Latest CD releases reviewed
BEETHOVEN: 3 SONATAS OP 10; PATHÉTIQUE SONATA
Maurizio Pollini (piano) Deutsche Grammophon 474 810-2
****
These are the earliest of Beethoven's sonatas that Maurizio Pollini has tackled on disc, the first to take him back to the Beethoven of the late 1790s, for the extraordinarily varied sonatas of Op. 10 and the Pathétique. As might be expected, Pollini offers full-toned Beethoven playing of high technical finesse. There's no denying a certain severity in expression, even at times a burliness of manner which seems intended to leave no listener in doubt about Pollini's take on Beethoven's seriousness of purpose, a seriousness which is conveyed with often riveting conviction. The limitation is at the other extreme.
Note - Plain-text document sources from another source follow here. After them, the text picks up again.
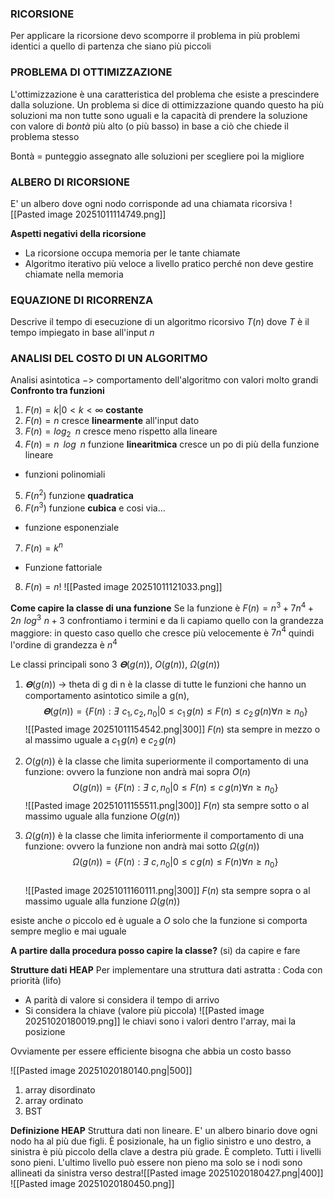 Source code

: ### **RICORSIONE**
Per applicare la ricorsione devo scomporre il problema in più problemi identici a quello di partenza che siano più piccoli 

### **PROBLEMA DI OTTIMIZZAZIONE**
L'ottimizzazione è una caratteristica del problema che esiste a prescindere dalla soluzione.
Un problema si dice di ottimizzazione quando questo ha più soluzioni ma non tutte sono uguali e la capacità di prendere la soluzione con valore di *bontà* più alto (o più basso) in base a ciò che chiede il problema stesso

Bontà = punteggio assegnato alle soluzioni per scegliere poi la migliore

### **ALBERO DI RICORSIONE**
E' un albero dove ogni nodo corrisponde ad una chiamata ricorsiva
![[Pasted image 20251011114749.png]]

**Aspetti negativi della ricorsione**
- La ricorsione occupa memoria per le tante chiamate
- Algoritmo iterativo più veloce a livello pratico perché non deve gestire chiamate nella memoria
### **EQUAZIONE DI RICORRENZA**
Descrive il tempo di esecuzione di un algoritmo ricorsivo
$T(n)$ dove $T$ è il tempo impiegato in base all'input $n$


### **ANALISI DEL COSTO DI UN ALGORITMO**
Analisi asintotica $->$ comportamento dell'algoritmo con valori molto grandi
**Confronto tra funzioni**
1) $F(n) = k | 0<k<∞$ **costante**
2) $F(n) = n$ cresce **linearmente** all'input dato
3) $F(n)= log_2\,\,\,n$ cresce meno rispetto alla lineare
4) $F(n) = n\,\,\,log\,\,\,n$ funzione **linearitmica** cresce un po di più della funzione lineare

- funzioni polinomiali
5) $F(n^2)$ funzione **quadratica**
6) $F(n^3)$ funzione **cubica** e cosi via...

- funzione esponenziale
 7) $F(n)= k^n$ 

- Funzione fattoriale
8) $F(n)= n!$
![[Pasted image 20251011121033.png]]


**Come capire la classe di una funzione**
Se la funzione è $F(n) = n^3 + 7n^4 + 2n\,\,log^3\,\,n+3$
confrontiamo i termini e da li capiamo quello con la grandezza maggiore:
in questo caso quello che cresce più velocemente è $7n^4$ quindi l'ordine di grandezza è $n^4$

Le classi principali sono 3  $𝚯(g(n))$, $O(g(n))$, $Ω(g(n))$ 
1) $𝚯(g(n))$ -> theta di g di n
   è la classe di tutte le funzioni che hanno un comportamento asintotico simile a g(n),
   $$𝚯(g(n))= \{F(n):Ǝ\,\, c_1,c_2,n_0| 0≤ c_1\,g(n)≤F(n)≤ c_2\,g(n)∀n ≥ n_0  \}$$
![[Pasted image 20251011154542.png|300]]
$F(n)$ sta sempre in mezzo o al massimo uguale a $c_1\,g(n)$ e $c_2\,g(n)$

2)  $O(g(n))$ 
   è la classe che limita superiormente il comportamento di una funzione: ovvero la funzione non andrà mai sopra $O(n)$
   $$O(g(n)) = \{F(n):Ǝ\,\, c,n_0| 0≤ F(n)≤c\,g(n)∀n ≥ n_0\}$$ ![[Pasted image 20251011155511.png|300]]
$F(n)$ sta sempre sotto o al massimo uguale alla funzione $O(g(n))$

3) $Ω(g(n))$
   è la classe che limita inferiormente il comportamento di una funzione: ovvero la funzione non andrà mai sotto $Ω(g(n))$
   $$Ω(g(n)) = \{F(n):Ǝ\,\, c,n_0| 0≤ c\,g(n)≤F(n)∀n ≥ n_0\}$$   
![[Pasted image 20251011160111.png|300]]
$F(n)$ sta sempre sopra o al massimo uguale alla funzione $Ω(g(n))$

esiste anche $o$ piccolo ed è uguale a $O$ solo che la funzione si comporta sempre meglio e mai uguale

**A partire dalla procedura posso capire la classe?**
(si) da capire e fare




**Strutture dati**
**HEAP** 
Per implementare una struttura dati astratta : Coda con priorità (lifo) 
- A parità di valore si considera il tempo di arrivo
- Si considera la chiave (valore più piccola)
![[Pasted image 20251020180019.png]]
le chiavi sono i valori dentro l'array, mai la posizione

Ovviamente per essere efficiente bisogna che abbia un costo basso

![[Pasted image 20251020180140.png|500]]

1) array disordinato
2) array ordinato
3) BST

**Definizione HEAP**
Struttura dati non lineare. E' un albero binario dove ogni nodo ha al più due figli. È posizionale, ha un figlio sinistro e uno destro, a sinistra è più piccolo della clave a destra più grade. È completo. Tutti i livelli sono pieni. L'ultimo livello può essere non pieno ma solo se i nodi sono allineati da sinistra verso destra![[Pasted image 20251020180427.png|400]]
![[Pasted image 20251020180450.png]]

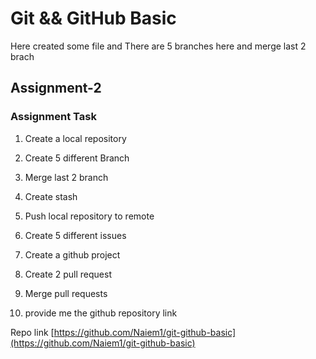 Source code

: # Git && GitHub Basic


Here created some file and There are 5 branches here and merge last 2 brach

## Assignment-2

### Assignment Task

1. Create a local repository
2. Create 5 different Branch
3. Merge last 2 branch
4. Create stash
5. Push local repository to remote
6. Create 5 different issues
7. Create a github project
8. Create 2 pull request
9. Merge pull requests

10. provide me the github repository link


Repo link [https://github.com/Naiem1/git-github-basic](https://github.com/Naiem1/git-github-basic)

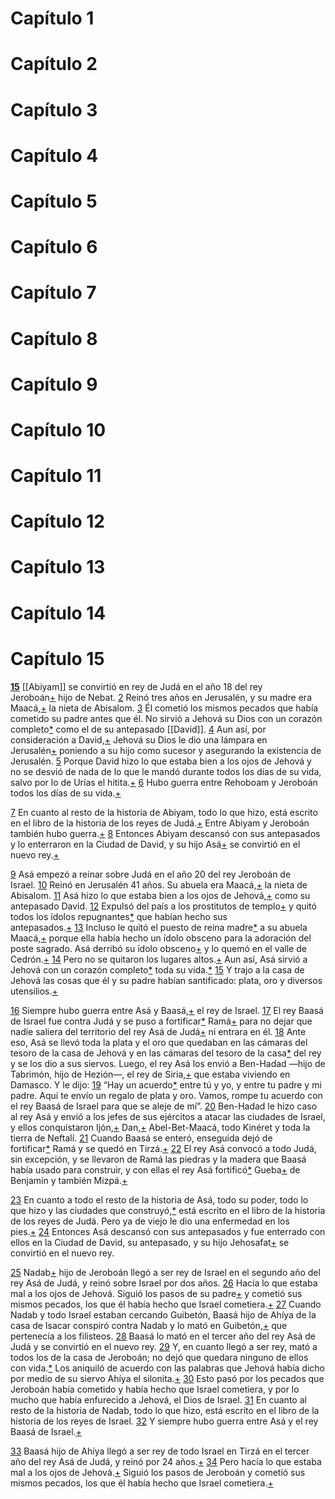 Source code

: # Capítulo 1
# Capítulo 2
# Capítulo 3
# Capítulo 4
# Capítulo 5
# Capítulo 6
# Capítulo 7
# Capítulo 8
# Capítulo 9
# Capítulo 10
# Capítulo 11
# Capítulo 12
# Capítulo 13
# Capítulo 14
# Capítulo 15
[**15**](https://wol.jw.org/es/wol/dx/r4/lp-s/1001070115/9250) [[Abiyam]] se convirtió en rey de Judá en el año 18 del rey Jeroboán[+](https://wol.jw.org/es/wol/bc/r4/lp-s/1001070115/630) hijo de Nebat. [2](https://wol.jw.org/es/wol/dx/r4/lp-s/1001070115/9251) Reinó tres años en Jerusalén, y su madre era Maacá,[+](https://wol.jw.org/es/wol/bc/r4/lp-s/1001070115/631) la nieta de Abisalom. [3](https://wol.jw.org/es/wol/dx/r4/lp-s/1001070115/9252) Él cometió los mismos pecados que había cometido su padre antes que él. No sirvió a Jehová su Dios con un corazón completo[*](https://wol.jw.org/es/wol/fn/r4/lp-s/1001070115/182) como el de su antepasado [[David]]. [4](https://wol.jw.org/es/wol/dx/r4/lp-s/1001070115/9253) Aun así, por consideración a David,[+](https://wol.jw.org/es/wol/bc/r4/lp-s/1001070115/632) Jehová su Dios le dio una lámpara en Jerusalén[+](https://wol.jw.org/es/wol/bc/r4/lp-s/1001070115/633) poniendo a su hijo como sucesor y asegurando la existencia de Jerusalén. [5](https://wol.jw.org/es/wol/dx/r4/lp-s/1001070115/9254) Porque David hizo lo que estaba bien a los ojos de Jehová y no se desvió de nada de lo que le mandó durante todos los días de su vida, salvo por lo de Urías el hitita.[+](https://wol.jw.org/es/wol/bc/r4/lp-s/1001070115/634) [6](https://wol.jw.org/es/wol/dx/r4/lp-s/1001070115/9255) Hubo guerra entre Rehoboam y Jeroboán todos los días de su vida.[+](https://wol.jw.org/es/wol/bc/r4/lp-s/1001070115/635)

[7](https://wol.jw.org/es/wol/dx/r4/lp-s/1001070115/9256) En cuanto al resto de la historia de Abiyam, todo lo que hizo, está escrito en el libro de la historia de los reyes de Judá.[+](https://wol.jw.org/es/wol/bc/r4/lp-s/1001070115/636) Entre Abiyam y Jeroboán también hubo guerra.[+](https://wol.jw.org/es/wol/bc/r4/lp-s/1001070115/637) [8](https://wol.jw.org/es/wol/dx/r4/lp-s/1001070115/9257) Entonces Abiyam descansó con sus antepasados y lo enterraron en la Ciudad de David, y su hijo Asá[+](https://wol.jw.org/es/wol/bc/r4/lp-s/1001070115/638) se convirtió en el nuevo rey.[+](https://wol.jw.org/es/wol/bc/r4/lp-s/1001070115/639)

[9](https://wol.jw.org/es/wol/dx/r4/lp-s/1001070115/9258) Asá empezó a reinar sobre Judá en el año 20 del rey Jeroboán de Israel. [10](https://wol.jw.org/es/wol/dx/r4/lp-s/1001070115/9259) Reinó en Jerusalén 41 años. Su abuela era Maacá,[+](https://wol.jw.org/es/wol/bc/r4/lp-s/1001070115/640) la nieta de Abisalom. [11](https://wol.jw.org/es/wol/dx/r4/lp-s/1001070115/9260) Asá hizo lo que estaba bien a los ojos de Jehová,[+](https://wol.jw.org/es/wol/bc/r4/lp-s/1001070115/641) como su antepasado David. [12](https://wol.jw.org/es/wol/dx/r4/lp-s/1001070115/9261) Expulsó del país a los prostitutos de templo[+](https://wol.jw.org/es/wol/bc/r4/lp-s/1001070115/642) y quitó todos los ídolos repugnantes[*](https://wol.jw.org/es/wol/fn/r4/lp-s/1001070115/183) que habían hecho sus antepasados.[+](https://wol.jw.org/es/wol/bc/r4/lp-s/1001070115/643) [13](https://wol.jw.org/es/wol/dx/r4/lp-s/1001070115/9262) Incluso le quitó el puesto de reina madre[*](https://wol.jw.org/es/wol/fn/r4/lp-s/1001070115/184) a su abuela Maacá,[+](https://wol.jw.org/es/wol/bc/r4/lp-s/1001070115/644) porque ella había hecho un ídolo obsceno para la adoración del poste sagrado. Asá derribó su ídolo obsceno[+](https://wol.jw.org/es/wol/bc/r4/lp-s/1001070115/645) y lo quemó en el valle de Cedrón.[+](https://wol.jw.org/es/wol/bc/r4/lp-s/1001070115/646) [14](https://wol.jw.org/es/wol/dx/r4/lp-s/1001070115/9263) Pero no se quitaron los lugares altos.[+](https://wol.jw.org/es/wol/bc/r4/lp-s/1001070115/647) Aun así, Asá sirvió a Jehová con un corazón completo[*](https://wol.jw.org/es/wol/fn/r4/lp-s/1001070115/185) toda su vida.[*](https://wol.jw.org/es/wol/fn/r4/lp-s/1001070115/186) [15](https://wol.jw.org/es/wol/dx/r4/lp-s/1001070115/9264) Y trajo a la casa de Jehová las cosas que él y su padre habían santificado: plata, oro y diversos utensilios.[+](https://wol.jw.org/es/wol/bc/r4/lp-s/1001070115/648)

[16](https://wol.jw.org/es/wol/dx/r4/lp-s/1001070115/9265) Siempre hubo guerra entre Asá y Baasá,[+](https://wol.jw.org/es/wol/bc/r4/lp-s/1001070115/649) el rey de Israel. [17](https://wol.jw.org/es/wol/dx/r4/lp-s/1001070115/9266) El rey Baasá de Israel fue contra Judá y se puso a fortificar[*](https://wol.jw.org/es/wol/fn/r4/lp-s/1001070115/187) Ramá[+](https://wol.jw.org/es/wol/bc/r4/lp-s/1001070115/650) para no dejar que nadie saliera del territorio del rey Asá de Judá[+](https://wol.jw.org/es/wol/bc/r4/lp-s/1001070115/651) ni entrara en él. [18](https://wol.jw.org/es/wol/dx/r4/lp-s/1001070115/9267) Ante eso, Asá se llevó toda la plata y el oro que quedaban en las cámaras del tesoro de la casa de Jehová y en las cámaras del tesoro de la casa[*](https://wol.jw.org/es/wol/fn/r4/lp-s/1001070115/188) del rey y se los dio a sus siervos. Luego, el rey Asá los envió a Ben-Hadad —hijo de Tabrimón, hijo de Hezión—, el rey de Siria,[+](https://wol.jw.org/es/wol/bc/r4/lp-s/1001070115/652) que estaba viviendo en Damasco. Y le dijo: [19](https://wol.jw.org/es/wol/dx/r4/lp-s/1001070115/9268) “Hay un acuerdo[*](https://wol.jw.org/es/wol/fn/r4/lp-s/1001070115/189) entre tú y yo, y entre tu padre y mi padre. Aquí te envío un regalo de plata y oro. Vamos, rompe tu acuerdo con el rey Baasá de Israel para que se aleje de mí”. [20](https://wol.jw.org/es/wol/dx/r4/lp-s/1001070115/9269) Ben-Hadad le hizo caso al rey Asá y envió a los jefes de sus ejércitos a atacar las ciudades de Israel, y ellos conquistaron Ijón,[+](https://wol.jw.org/es/wol/bc/r4/lp-s/1001070115/653) Dan,[+](https://wol.jw.org/es/wol/bc/r4/lp-s/1001070115/654) Abel-Bet-Maacá, todo Kinéret y toda la tierra de Neftalí. [21](https://wol.jw.org/es/wol/dx/r4/lp-s/1001070115/9270) Cuando Baasá se enteró, enseguida dejó de fortificar[*](https://wol.jw.org/es/wol/fn/r4/lp-s/1001070115/190) Ramá y se quedó en Tirzá.[+](https://wol.jw.org/es/wol/bc/r4/lp-s/1001070115/655) [22](https://wol.jw.org/es/wol/dx/r4/lp-s/1001070115/9271) El rey Asá convocó a todo Judá, sin excepción, y se llevaron de Ramá las piedras y la madera que Baasá había usado para construir, y con ellas el rey Asá fortificó[*](https://wol.jw.org/es/wol/fn/r4/lp-s/1001070115/191) Gueba[+](https://wol.jw.org/es/wol/bc/r4/lp-s/1001070115/656) de Benjamín y también Mizpá.[+](https://wol.jw.org/es/wol/bc/r4/lp-s/1001070115/657)

[23](https://wol.jw.org/es/wol/dx/r4/lp-s/1001070115/9272) En cuanto a todo el resto de la historia de Asá, todo su poder, todo lo que hizo y las ciudades que construyó,[*](https://wol.jw.org/es/wol/fn/r4/lp-s/1001070115/192) está escrito en el libro de la historia de los reyes de Judá. Pero ya de viejo le dio una enfermedad en los pies.[+](https://wol.jw.org/es/wol/bc/r4/lp-s/1001070115/658) [24](https://wol.jw.org/es/wol/dx/r4/lp-s/1001070115/9273) Entonces Asá descansó con sus antepasados y fue enterrado con ellos en la Ciudad de David, su antepasado, y su hijo Jehosafat[+](https://wol.jw.org/es/wol/bc/r4/lp-s/1001070115/659) se convirtió en el nuevo rey.

[25](https://wol.jw.org/es/wol/dx/r4/lp-s/1001070115/9274) Nadab[+](https://wol.jw.org/es/wol/bc/r4/lp-s/1001070115/660) hijo de Jeroboán llegó a ser rey de Israel en el segundo año del rey Asá de Judá, y reinó sobre Israel por dos años. [26](https://wol.jw.org/es/wol/dx/r4/lp-s/1001070115/9275) Hacía lo que estaba mal a los ojos de Jehová. Siguió los pasos de su padre[+](https://wol.jw.org/es/wol/bc/r4/lp-s/1001070115/661) y cometió sus mismos pecados, los que él había hecho que Israel cometiera.[+](https://wol.jw.org/es/wol/bc/r4/lp-s/1001070115/662) [27](https://wol.jw.org/es/wol/dx/r4/lp-s/1001070115/9276) Cuando Nadab y todo Israel estaban cercando Guibetón, Baasá hijo de Ahíya de la casa de Isacar conspiró contra Nadab y lo mató en Guibetón,[+](https://wol.jw.org/es/wol/bc/r4/lp-s/1001070115/663) que pertenecía a los filisteos. [28](https://wol.jw.org/es/wol/dx/r4/lp-s/1001070115/9277) Baasá lo mató en el tercer año del rey Asá de Judá y se convirtió en el nuevo rey. [29](https://wol.jw.org/es/wol/dx/r4/lp-s/1001070115/9278) Y, en cuanto llegó a ser rey, mató a todos los de la casa de Jeroboán; no dejó que quedara ninguno de ellos con vida.[*](https://wol.jw.org/es/wol/fn/r4/lp-s/1001070115/193) Los aniquiló de acuerdo con las palabras que Jehová había dicho por medio de su siervo Ahíya el silonita.[+](https://wol.jw.org/es/wol/bc/r4/lp-s/1001070115/664) [30](https://wol.jw.org/es/wol/dx/r4/lp-s/1001070115/9279) Esto pasó por los pecados que Jeroboán había cometido y había hecho que Israel cometiera, y por lo mucho que había enfurecido a Jehová, el Dios de Israel. [31](https://wol.jw.org/es/wol/dx/r4/lp-s/1001070115/9280) En cuanto al resto de la historia de Nadab, todo lo que hizo, está escrito en el libro de la historia de los reyes de Israel. [32](https://wol.jw.org/es/wol/dx/r4/lp-s/1001070115/9281) Y siempre hubo guerra entre Asá y el rey Baasá de Israel.[+](https://wol.jw.org/es/wol/bc/r4/lp-s/1001070115/665)

[33](https://wol.jw.org/es/wol/dx/r4/lp-s/1001070115/9282) Baasá hijo de Ahíya llegó a ser rey de todo Israel en Tirzá en el tercer año del rey Asá de Judá, y reinó por 24 años.[+](https://wol.jw.org/es/wol/bc/r4/lp-s/1001070115/666) [34](https://wol.jw.org/es/wol/dx/r4/lp-s/1001070115/9283) Pero hacía lo que estaba mal a los ojos de Jehová.[+](https://wol.jw.org/es/wol/bc/r4/lp-s/1001070115/667) Siguió los pasos de Jeroboán y cometió sus mismos pecados, los que él había hecho que Israel cometiera.[+](https://wol.jw.org/es/wol/bc/r4/lp-s/1001070115/668)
It's not that these performances shy away from lightness of touch, but that, even when the music's humour is at its highest, Pollini's way of conveying it can be, well, a bit earnest.
www.dgclassics.com
Michael Dervan
BRIDGE: THE SEA; ENTER SPRING; SUMMER
New Zealand SO/James Judd Naxos 8.557167
***
British music was slow in catching up with European trends during the early decades of the 20th century. In the 1920s, Frank Bridge (1879-1941) became one of the first British composers to follow European leads, though the development was more pronounced in his chamber music than in the nature-inspired orchestral works here. For all its movement and colour, Judd's performance of the four-movement suite, The Sea, lacks the suggestive motion which is so difficult to remove from Debussy's La Mer, written six years earlier. Bridge's most famous pupil, Benjamin Britten, conducted this as less of an armchair experience. There's softer music here (Summer and Two Tone Poems) and more angular (Enter Spring of 1927), but the playing, though clean and neat, doesn't always generate the necessary degrees of atmosphere and amplitude.
www.naxos.com
Michael Dervan
JANÁCEK: CHAMBER MUSIC, ORCHESTRAL WORKS
Various performers Decca 475 523-2 (5 CDs)
***
This set marking the 150th anniversary of the birth of Leos Janácek combines the bulk of the London Sinfonietta's 1970s recordings of his piano (Paul Crossley) and chamber music (conducted, where necessary, by the modernistically dry David Atherton) with superior recordings of orchestral music under Charles Mackerras (the Sinfonietta and Taras Bulba), Riccardo Chailly (Glagolitic Mass), François Huybrechts (Lachian Dances) and Neville Marriner (Suite for Strings), and the string quartets from the Gabrieli Quartet. The music covers the full span of Janacek's career, from works that are 19th-century in spirit as well as date, through the development of his individual voice up to the highly characteristic, tightly-woven collages of short-breathed motifs into which, as an old man, he breathed such powerful fire.
www.deccaclassics.com
Michael Dervan
SATIE: RELÂCHE; VEXATIONS; MUSIQUE D'AMEUBLEMENT; HINDEMITH: CONCERTPIECE FOR TRAUTONIUM
Michel Dalberto (piano), Ensemble Ars Nova/Marius Constant, Oskar Sala (trautonium), Munich CO/Hans Stadlmair Apex 2564 60259-2
***
This unusually provocative CD couples repetitive, non-narrative music by Erik Satie with a piece Paul Hindemith wrote in 1931 for Friedrich Trautwein's new electronic instrument, the trautonium. Satie's Musique d'Ameublement was written as an experiment in background "furniture" music in 1920. Out of context, this can seem almost as maddening as the entr'acte which accompanied, mostly with detachment, the images of a surrealist film by René Clair, shown between the acts of the 1924 "ballet instantanéiste", Relâche (scenario by Picabia). The piano piece Vexations of 1893 invites 840 repetitions (just 10 minutes' worth is given here), an invitation famously taken up by John Cage. The trautonium, clarinet and trumpet-like on the one hand, reaching to cheap synthesizer-like phasey effects on the other, finds Hindemith in functional mode.